How complicated is it to turn this program into a parallel program?
Not complicated at all: We add two lines, #include <omp.h>
near the top,
and #pragma omp parallel for
just before the for (...)
statement:
#include <stdio.h>
#include <stdlib.h>
#include <time.h>
#include <omp.h>
int main(int argc, char **argv) {
struct timespec ts_start, ts_end;
int size = 1000000;
int multiplier = 2;
int a[size];
int c[size];
int i;
float time_total;
clock_gettime(CLOCK_MONOTONIC, &ts_start);
#pragma omp parallel for
for (i = 0; i<size; i++) {
c[i] = multiplier * a[i];
}
clock_gettime(CLOCK_MONOTONIC, &ts_end);
time_total = (ts_end.tv_sec - ts_start.tv_sec)*1000000000 + (ts_end.tv_nsec - ts_start.tv_nsec);
printf("Time in loop is %f ms. %d iterations.\n", time_total/1000000, size);
}
Compiling and running
Don’t forget to include the
-fopenmp
flag when compiling, and remember to setOMP_NUM_THREADS
when running.
Using more threads
How many threads did you use? What happens to the runtime when you change the number of threads?

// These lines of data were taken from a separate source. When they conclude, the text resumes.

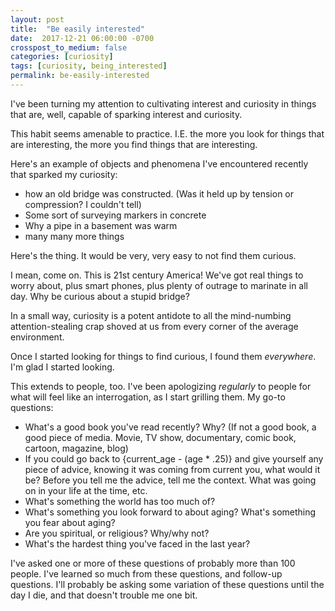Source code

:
 ```yaml
---
layout: post
title:  "Be easily interested"
date:  2017-12-21 06:00:00 -0700
crosspost_to_medium: false
categories: [curiosity]
tags: [curiosity, being_interested]
permalink: be-easily-interested
---
```


I've been turning my attention to cultivating interest and curiosity in things that are, well, capable of sparking interest and curiosity.

This habit seems amenable to practice. I.E. the more you look for things that are interesting, the more you find things that are interesting.

Here's an example of objects and phenomena I've encountered recently that sparked my curiosity:

- how an old bridge was constructed. (Was it held up by tension or compression? I couldn't tell)
- Some sort of surveying markers in concrete
- Why a pipe in a basement was warm
- many many more things

<!--more-->

Here's the thing. It would be very, very easy to not find them curious.

I mean, come on. This is 21st century America! We've got real things to worry about, plus smart phones, plus plenty of outrage to marinate in all day. Why be curious about a stupid bridge?

In a small way, curiosity is a potent antidote to all the mind-numbing attention-stealing crap shoved at us from every corner of the average environment.

Once I started looking for things to find curious, I found them _everywhere_. I'm glad I started looking.

This extends to people, too. I've been apologizing _regularly_ to people for what will feel like an interrogation, as I start grilling them. My go-to questions:

- What's a good book you've read recently? Why? (If not a good book, a good piece of media. Movie, TV show, documentary, comic book, cartoon, magazine, blog)
- If you could go back to {current_age - (age * .25)} and give yourself any piece of advice, knowing it was coming from current you, what would it be? Before you tell me the advice, tell me the context. What was going on in your life at the time, etc.
- What's something the world has too much of?
- What's something you look forward to about aging? What's something you fear about aging?
- Are you spiritual, or religious? Why/why not?
- What's the hardest thing you've faced in the last year?

I've asked one or more of these questions of probably more than 100 people. I've learned so much from these questions, and follow-up questions. I'll probably be asking some variation of these questions until the day I die, and that doesn't trouble me one bit.

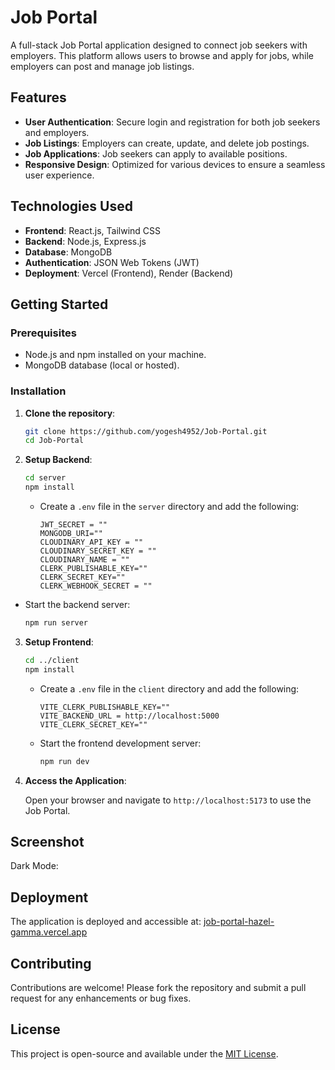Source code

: # Job Portal

A full-stack Job Portal application designed to connect job seekers with employers. This platform allows users to browse and apply for jobs, while employers can post and manage job listings.

## Features

- **User Authentication**: Secure login and registration for both job seekers and employers.
- **Job Listings**: Employers can create, update, and delete job postings.
- **Job Applications**: Job seekers can apply to available positions.
- **Responsive Design**: Optimized for various devices to ensure a seamless user experience.

## Technologies Used

- **Frontend**: React.js, Tailwind CSS
- **Backend**: Node.js, Express.js
- **Database**: MongoDB
- **Authentication**: JSON Web Tokens (JWT)
- **Deployment**: Vercel (Frontend), Render (Backend)

## Getting Started

### Prerequisites

- Node.js and npm installed on your machine.
- MongoDB database (local or hosted).

### Installation

1. **Clone the repository**:

   ```bash
   git clone https://github.com/yogesh4952/Job-Portal.git
   cd Job-Portal
   ```

2. **Setup Backend**:

   ```bash
   cd server
   npm install
   ```

   - Create a `.env` file in the `server` directory and add the following:

     ```env
     JWT_SECRET = ""
     MONGODB_URI=""
     CLOUDINARY_API_KEY = ""
     CLOUDINARY_SECRET_KEY = ""
     CLOUDINARY_NAME = ""
     CLERK_PUBLISHABLE_KEY=""
     CLERK_SECRET_KEY=""
     CLERK_WEBHOOK_SECRET = ""

     ```

- Start the backend server:

  ```bash
  npm run server
  ```

3. **Setup Frontend**:

   ```bash
   cd ../client
   npm install
   ```

   - Create a `.env` file in the `client` directory and add the following:

     ```env
     VITE_CLERK_PUBLISHABLE_KEY=""
     VITE_BACKEND_URL = http://localhost:5000
     VITE_CLERK_SECRET_KEY=""
     ```

   - Start the frontend development server:

     ```bash
     npm run dev
     ```

4. **Access the Application**:

   Open your browser and navigate to `http://localhost:5173` to use the Job Portal.

## Screenshot

Dark Mode:

## Deployment

The application is deployed and accessible at: [job-portal-hazel-gamma.vercel.app](https://job-portal-hazel-gamma.vercel.app)

## Contributing

Contributions are welcome! Please fork the repository and submit a pull request for any enhancements or bug fixes.

## License

This project is open-source and available under the [MIT License](LICENSE).
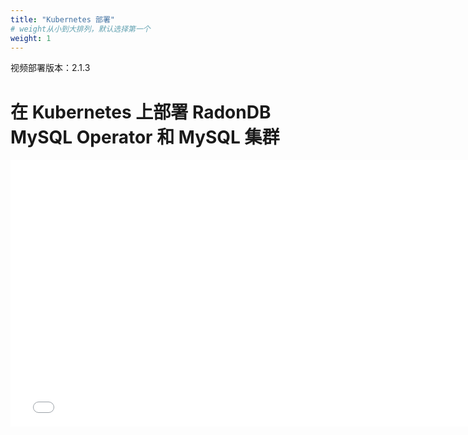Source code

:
 ```yaml
---
title: "Kubernetes 部署"
# weight从小到大排列，默认选择第一个
weight: 1
---
```


视频部署版本：2.1.3

# 在 Kubernetes 上部署 RadonDB MySQL Operator 和 MySQL 集群
<!-- 宽固定760px 一般选择16:9或4:3 -->
<iframe width="760" height="427" src="//player.bilibili.com/player.html?aid=297526678&bvid=BV1kF411x7e6&cid=557538205&page=1" scrolling="no" border="0" frameborder="no" framespacing="0" allowfullscreen="true"> </iframe>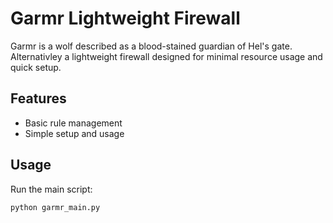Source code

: 
# Garmr Lightweight Firewall

Garmr is a wolf described as a blood-stained guardian of Hel's gate. Alternativley a lightweight firewall designed for minimal resource usage and quick setup.

## Features

- Basic rule management
- Simple setup and usage

## Usage

Run the main script:

```bash
python garmr_main.py
```

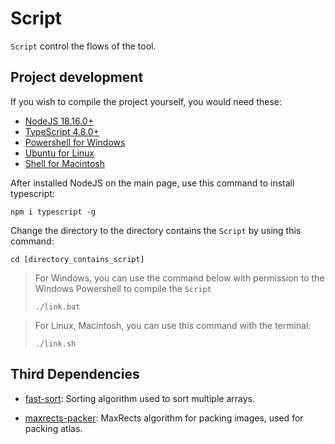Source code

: # Script

`Script` control the flows of the tool.

## Project development

If you wish to compile the project yourself, you would need these:

-   [NodeJS 18.16.0+](https://nodejs.org/en)
-   [TypeScript 4.8.0+](https://www.typescriptlang.org/)
-   [Powershell for Windows](https://learn.microsoft.com/en-us/powershell/)
-   [Ubuntu for Linux](https://ubuntu.com/tutorials/command-line-for-beginners)
-   [Shell for Macintosh](https://developer.apple.com/library/archive/documentation/OpenSource/Conceptual/ShellScripting/Introduction/Introduction.html)

After installed NodeJS on the main page, use this command to install typescript:

```nodejs
npm i typescript -g
```

Change the directory to the directory contains the `Script` by using this command:

```shell
cd [directory_contains_script]
```

> For Windows, you can use the command below with permission to the Windows Powershell to compile the `Script`
>
> ```shell
> ./link.bat
> ```

> For Linux, Macintosh, you can use this command with the terminal:
>
> ```shell
> ./link.sh
> ```

## Third Dependencies

-   [fast-sort](https://github.com/snovakovic/fast-sort): Sorting algorithm used to sort multiple arrays.

-   [maxrects-packer](https://github.com/soimy/maxrects-packer): MaxRects algorithm for packing images, used for packing atlas.
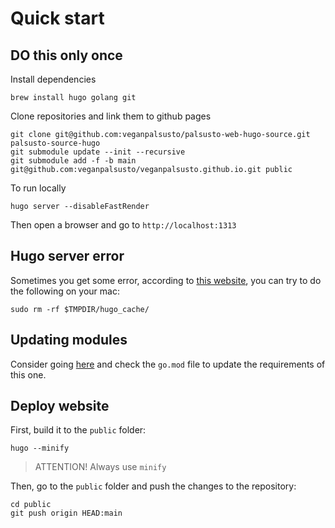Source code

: # Quick start 

## DO this only once 
Install dependencies
```shell
brew install hugo golang git
```

Clone repositories and link them to github pages 
```
git clone git@github.com:veganpalsusto/palsusto-web-hugo-source.git palsusto-source-hugo
git submodule update --init --recursive
git submodule add -f -b main git@github.com:veganpalsusto/veganpalsusto.github.io.git public
```

To run locally
```shell
hugo server --disableFastRender 
```

Then open a browser and go to `http://localhost:1313`

## Hugo server error

Sometimes you get some error, according to [this website](https://wowchemy.com/docs/hugo-tutorials/troubleshooting/#error-failed-to-resolve-output-format), 
you can try to do the following on your mac: 

```
sudo rm -rf $TMPDIR/hugo_cache/
```

## Updating modules

Consider going [here](https://github.com/HugoBlox/theme-research-group) and check the `go.mod` file to update the requirements of this one. 

## Deploy website 
First, build it to the `public` folder: 

```shell
hugo --minify
```
> ATTENTION! Always use `minify`

Then, go to the `public` folder and push the changes to the repository: 
```shell
cd public
git push origin HEAD:main
```
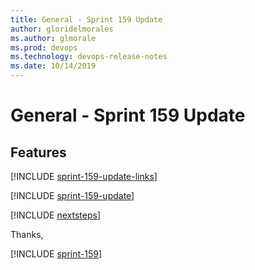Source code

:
```yaml
---
title: General - Sprint 159 Update
author: gloridelmorales
ms.author: glmorale
ms.prod: devops
ms.technology: devops-release-notes
ms.date: 10/14/2019
---
```


# General - Sprint 159 Update

## Features

[!INCLUDE [sprint-159-update-links](../_shared/general/sprint-159-update-links.md)]

[!INCLUDE [sprint-159-update](../_shared/general/sprint-159-update.md)]

[!INCLUDE [nextsteps](../_shared/nextsteps.md)]

Thanks,

[!INCLUDE [sprint-159](../_shared/signer/sprint-159.md)]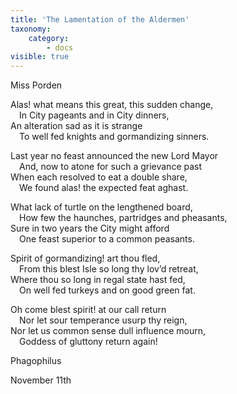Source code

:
 ```yaml
---
title: 'The Lamentation of the Aldermen'
taxonomy:
    category:
        - docs
visible: true
---
```


<div class="author">Miss Porden</div>

Alas! what means this great, this sudden change,  
&emsp;In City pageants and in City dinners,  
An alteration sad as it is strange  
&emsp;To well fed knights and gormandizing sinners.  

Last year no feast announced the new Lord Mayor  
&emsp;And, now to atone for such a grievance past  
When each resolved to eat a double share,  
&emsp;We found alas! the expected feat aghast.  

What lack of turtle on the lengthened board,  
&emsp;How few the haunches, partridges and pheasants,  
Sure in two years the City might afford  
&emsp;One feast superior to a common peasants.  

Spirit of gormandizing! art thou fled,  
&emsp;From this blest Isle so long thy lov’d retreat,  
Where thou so long in regal state hast fed,  
&emsp;On well fed turkeys and on good green fat.  

Oh come blest spirit! at our call return  
&emsp;Nor let sour temperance usurp thy reign,  
Nor let us common sense dull influence mourn,  
&emsp;Goddess of gluttony return again!

Phagophilus

November 11th
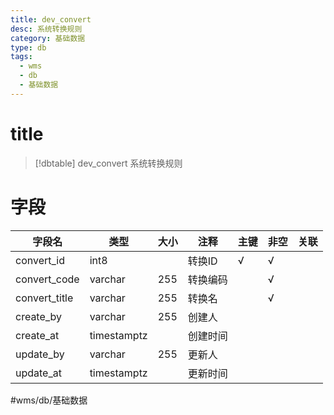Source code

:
 ```yaml
---
title: dev_convert
desc: 系统转换规则
category: 基础数据
type: db
tags:
  - wms
  - db
  - 基础数据
---
```


# title
>[!dbtable] dev_convert
> 系统转换规则

# 字段
| 字段名 | 类型 | 大小 | 注释 | 主键 | 非空 | 关联 |
| --- | --- | --- | --- | --- | --- | --- |
| convert_id | int8 |  | 转换ID | √ | √ |  |
| convert_code | varchar | 255 | 转换编码 |  | √ |  |
| convert_title | varchar | 255 | 转换名 |  | √ |  |
| create_by | varchar | 255 | 创建人 |  |  |  |
| create_at | timestamptz |  | 创建时间 |  |  |  |
| update_by | varchar | 255 | 更新人 |  |  |  |
| update_at | timestamptz |  | 更新时间 |  |  |  |
#wms/db/基础数据
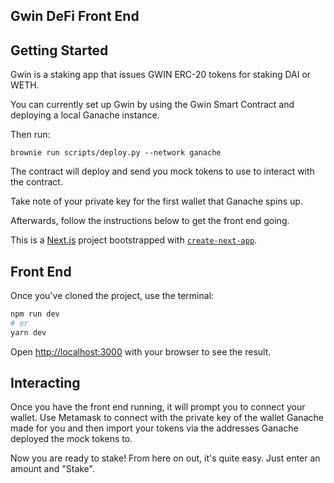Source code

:## Gwin DeFi Front End

## Getting Started

Gwin is a staking app that issues GWIN ERC-20 tokens for staking DAI or WETH.

You can currently set up Gwin by using the Gwin Smart Contract and deploying a local Ganache instance.

Then run:

```
brownie run scripts/deploy.py --network ganache
```

The contract will deploy and send you mock tokens to use to interact with the contract.

Take note of your private key for the first wallet that Ganache spins up.

Afterwards, follow the instructions below to get the front end going. 

This is a [Next.js](https://nextjs.org/) project bootstrapped with [`create-next-app`](https://github.com/vercel/next.js/tree/canary/packages/create-next-app).

## Front End

Once you've cloned the project, use the terminal:

```bash
npm run dev
# or
yarn dev
```

Open [http://localhost:3000](http://localhost:3000) with your browser to see the result.

## Interacting

Once you have the front end running, it will prompt you to connect your wallet. Use Metamask to connect with the private key of the wallet Ganache made for you and then import your tokens via the addresses Ganache deployed the mock tokens to.

Now you are ready to stake! From here on out, it's quite easy. Just enter an amount and "Stake".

In this case, the number of iterations around the for loop gets divided across the number of threads available. In order to do this, however, OpenMP needs to know how many iterations there are in the for loop. It also can’t change part way through the loops. To ensure this, there are some rules:
- You must not change the value of ‘size’ within one of the iterations.
- You must not use a call to ‘break()’ or ‘exit()’ within the for loop, either. These functions pop you out of the for loop before it is done.
Summing the values in a matrix
Now let’s try adding up the elements of a matrix. Moving up to two dimensions adds a new layer of looping. The basic code looks like the following.
#include <stdio.h>
#include <stdlib.h>
#include <time.h>
#include <omp.h>
int main(int argc, char **argv) {
struct timespec ts_start, ts_end;
int size = 1000;
int a[size][size];
int i, j;
// Set the matrix values to 1
for (i=0; i<size; i++) {
for (j=0; j<size; j++) {
a[i][j] = 1;
}
}
int c[size];
// Zero the accumulator
for (i=0; i<size; i++) {
c[i] = 0;
}
int total = 0;
float time_total;
clock_gettime(CLOCK_MONOTONIC, &ts_start);
#pragma omp parallel for
for (i = 0; i<size; i++) {
for (j=0; j<size; j++) {
c[i] = c[i] + a[i][j];
}
}
for (i=0; i<size; i++) {
total = total + c[i];
}
clock_gettime(CLOCK_MONOTONIC, &ts_end);
time_total = (ts_end.tv_sec - ts_start.tv_sec)*1000000000 + (ts_end.tv_nsec - ts_start.tv_nsec);
printf("Total is %d, time is %f ms\n", total, time_total/1000000);
}
Is the result correct?
What should be the result of this code? Is that what it does? If not, what might be wrong? Does it do the same for different values of OMP_NUM_THREADS?
Solution
The elements all have value 1, and there are 1000*1000 of them, so the total should be 1,000,000. Why isn’t it?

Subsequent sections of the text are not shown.